WHAT YOU SHOULD DO:
Go over the data and work out how many lines include the word "setting". Give that number only.

··· DATASET RECORDS ···

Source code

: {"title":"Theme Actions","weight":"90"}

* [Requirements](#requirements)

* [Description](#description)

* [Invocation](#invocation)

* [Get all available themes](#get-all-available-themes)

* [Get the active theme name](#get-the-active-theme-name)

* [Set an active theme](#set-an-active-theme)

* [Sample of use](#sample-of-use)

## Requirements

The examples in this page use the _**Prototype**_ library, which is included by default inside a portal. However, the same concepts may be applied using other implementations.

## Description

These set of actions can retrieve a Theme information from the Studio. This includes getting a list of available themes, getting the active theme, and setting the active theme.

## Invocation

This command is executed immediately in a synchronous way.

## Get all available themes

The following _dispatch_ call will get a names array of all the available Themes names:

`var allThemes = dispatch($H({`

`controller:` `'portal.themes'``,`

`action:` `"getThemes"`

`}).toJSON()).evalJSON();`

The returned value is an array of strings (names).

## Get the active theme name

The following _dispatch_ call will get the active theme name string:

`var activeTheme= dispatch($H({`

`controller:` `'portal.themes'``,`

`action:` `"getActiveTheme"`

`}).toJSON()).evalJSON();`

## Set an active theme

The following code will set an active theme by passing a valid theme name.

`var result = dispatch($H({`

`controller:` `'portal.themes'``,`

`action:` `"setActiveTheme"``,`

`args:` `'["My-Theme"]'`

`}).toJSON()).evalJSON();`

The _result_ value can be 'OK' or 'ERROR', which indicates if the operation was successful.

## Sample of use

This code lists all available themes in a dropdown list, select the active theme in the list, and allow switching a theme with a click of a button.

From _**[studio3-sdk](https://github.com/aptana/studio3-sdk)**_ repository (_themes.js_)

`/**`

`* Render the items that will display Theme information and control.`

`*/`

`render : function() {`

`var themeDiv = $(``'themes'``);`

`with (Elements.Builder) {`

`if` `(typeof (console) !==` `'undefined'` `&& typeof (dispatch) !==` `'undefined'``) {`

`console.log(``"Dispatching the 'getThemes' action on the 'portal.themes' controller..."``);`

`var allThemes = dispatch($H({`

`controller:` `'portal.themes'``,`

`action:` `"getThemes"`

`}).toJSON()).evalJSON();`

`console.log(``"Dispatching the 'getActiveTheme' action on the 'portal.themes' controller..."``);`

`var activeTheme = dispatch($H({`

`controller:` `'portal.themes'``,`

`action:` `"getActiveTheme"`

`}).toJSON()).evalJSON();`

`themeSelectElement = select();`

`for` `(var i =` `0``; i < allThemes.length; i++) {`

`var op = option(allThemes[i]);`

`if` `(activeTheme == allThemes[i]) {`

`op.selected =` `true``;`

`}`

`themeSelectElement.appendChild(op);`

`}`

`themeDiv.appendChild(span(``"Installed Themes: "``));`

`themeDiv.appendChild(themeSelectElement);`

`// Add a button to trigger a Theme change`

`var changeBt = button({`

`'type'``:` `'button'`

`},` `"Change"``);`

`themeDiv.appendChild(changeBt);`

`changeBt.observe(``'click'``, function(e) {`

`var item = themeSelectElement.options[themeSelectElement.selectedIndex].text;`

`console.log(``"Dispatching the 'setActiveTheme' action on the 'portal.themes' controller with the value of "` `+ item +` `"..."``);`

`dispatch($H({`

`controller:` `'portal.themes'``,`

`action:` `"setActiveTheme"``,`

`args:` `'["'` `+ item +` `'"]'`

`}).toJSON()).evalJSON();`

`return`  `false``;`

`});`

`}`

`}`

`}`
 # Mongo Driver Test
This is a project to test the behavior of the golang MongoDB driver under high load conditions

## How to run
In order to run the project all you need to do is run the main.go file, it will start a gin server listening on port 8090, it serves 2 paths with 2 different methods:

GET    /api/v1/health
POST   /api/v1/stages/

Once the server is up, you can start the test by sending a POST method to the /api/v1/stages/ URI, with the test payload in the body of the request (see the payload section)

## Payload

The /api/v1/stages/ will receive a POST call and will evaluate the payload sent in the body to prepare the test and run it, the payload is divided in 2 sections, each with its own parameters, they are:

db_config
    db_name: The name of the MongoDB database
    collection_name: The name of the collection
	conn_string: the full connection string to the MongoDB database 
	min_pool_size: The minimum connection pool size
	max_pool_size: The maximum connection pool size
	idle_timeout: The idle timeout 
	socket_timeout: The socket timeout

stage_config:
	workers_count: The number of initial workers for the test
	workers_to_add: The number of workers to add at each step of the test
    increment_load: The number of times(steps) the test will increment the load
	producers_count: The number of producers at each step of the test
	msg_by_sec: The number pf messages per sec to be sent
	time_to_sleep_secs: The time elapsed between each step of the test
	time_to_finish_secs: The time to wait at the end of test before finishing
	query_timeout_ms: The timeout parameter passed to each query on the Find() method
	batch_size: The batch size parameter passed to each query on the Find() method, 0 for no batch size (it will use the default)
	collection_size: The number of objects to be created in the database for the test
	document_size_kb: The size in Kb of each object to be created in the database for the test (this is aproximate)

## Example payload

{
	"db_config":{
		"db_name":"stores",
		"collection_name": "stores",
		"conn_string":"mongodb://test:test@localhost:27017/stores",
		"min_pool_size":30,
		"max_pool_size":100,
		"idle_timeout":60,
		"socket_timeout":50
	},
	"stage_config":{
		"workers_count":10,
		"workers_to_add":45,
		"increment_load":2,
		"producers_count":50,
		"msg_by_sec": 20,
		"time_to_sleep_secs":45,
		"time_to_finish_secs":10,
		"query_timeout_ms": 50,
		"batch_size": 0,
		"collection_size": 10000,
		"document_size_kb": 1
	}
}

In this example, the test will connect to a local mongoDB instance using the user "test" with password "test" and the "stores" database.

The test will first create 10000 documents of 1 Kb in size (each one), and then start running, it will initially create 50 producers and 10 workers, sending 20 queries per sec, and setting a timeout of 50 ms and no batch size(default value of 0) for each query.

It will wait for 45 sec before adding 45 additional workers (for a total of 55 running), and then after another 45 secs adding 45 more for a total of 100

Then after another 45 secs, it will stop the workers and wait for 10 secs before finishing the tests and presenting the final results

···

EXERCISE OUTPUT:
2